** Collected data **
++++++
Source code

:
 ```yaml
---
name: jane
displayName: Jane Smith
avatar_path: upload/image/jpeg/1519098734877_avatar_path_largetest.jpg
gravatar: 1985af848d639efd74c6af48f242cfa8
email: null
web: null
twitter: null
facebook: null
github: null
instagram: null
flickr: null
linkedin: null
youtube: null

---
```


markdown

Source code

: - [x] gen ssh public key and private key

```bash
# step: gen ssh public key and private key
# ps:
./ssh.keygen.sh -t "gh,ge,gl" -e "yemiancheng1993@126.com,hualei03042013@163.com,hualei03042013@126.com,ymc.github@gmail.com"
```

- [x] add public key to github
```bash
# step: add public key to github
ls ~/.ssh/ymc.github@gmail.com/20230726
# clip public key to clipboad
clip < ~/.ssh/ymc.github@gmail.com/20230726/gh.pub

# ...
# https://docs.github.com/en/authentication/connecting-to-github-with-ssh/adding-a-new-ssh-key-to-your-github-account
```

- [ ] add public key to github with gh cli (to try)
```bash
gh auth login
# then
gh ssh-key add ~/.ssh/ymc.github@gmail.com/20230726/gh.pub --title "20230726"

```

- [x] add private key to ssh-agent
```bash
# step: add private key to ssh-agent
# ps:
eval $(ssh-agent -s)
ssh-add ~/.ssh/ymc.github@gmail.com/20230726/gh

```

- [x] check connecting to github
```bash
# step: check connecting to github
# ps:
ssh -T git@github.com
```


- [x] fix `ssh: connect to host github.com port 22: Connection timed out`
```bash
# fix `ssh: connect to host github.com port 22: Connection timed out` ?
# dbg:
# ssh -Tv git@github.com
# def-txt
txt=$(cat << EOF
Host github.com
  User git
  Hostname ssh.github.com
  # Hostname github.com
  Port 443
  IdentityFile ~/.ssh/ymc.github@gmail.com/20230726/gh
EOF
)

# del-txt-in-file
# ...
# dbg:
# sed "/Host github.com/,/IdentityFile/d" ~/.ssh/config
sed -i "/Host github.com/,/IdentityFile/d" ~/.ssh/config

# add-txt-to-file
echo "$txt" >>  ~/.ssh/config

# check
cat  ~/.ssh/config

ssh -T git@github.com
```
++++++
** Prompt **
Each line of the entries where the string "check" occurs should be shown.

** Written solution **
- [x] check connecting to github
# step: check connecting to github
# check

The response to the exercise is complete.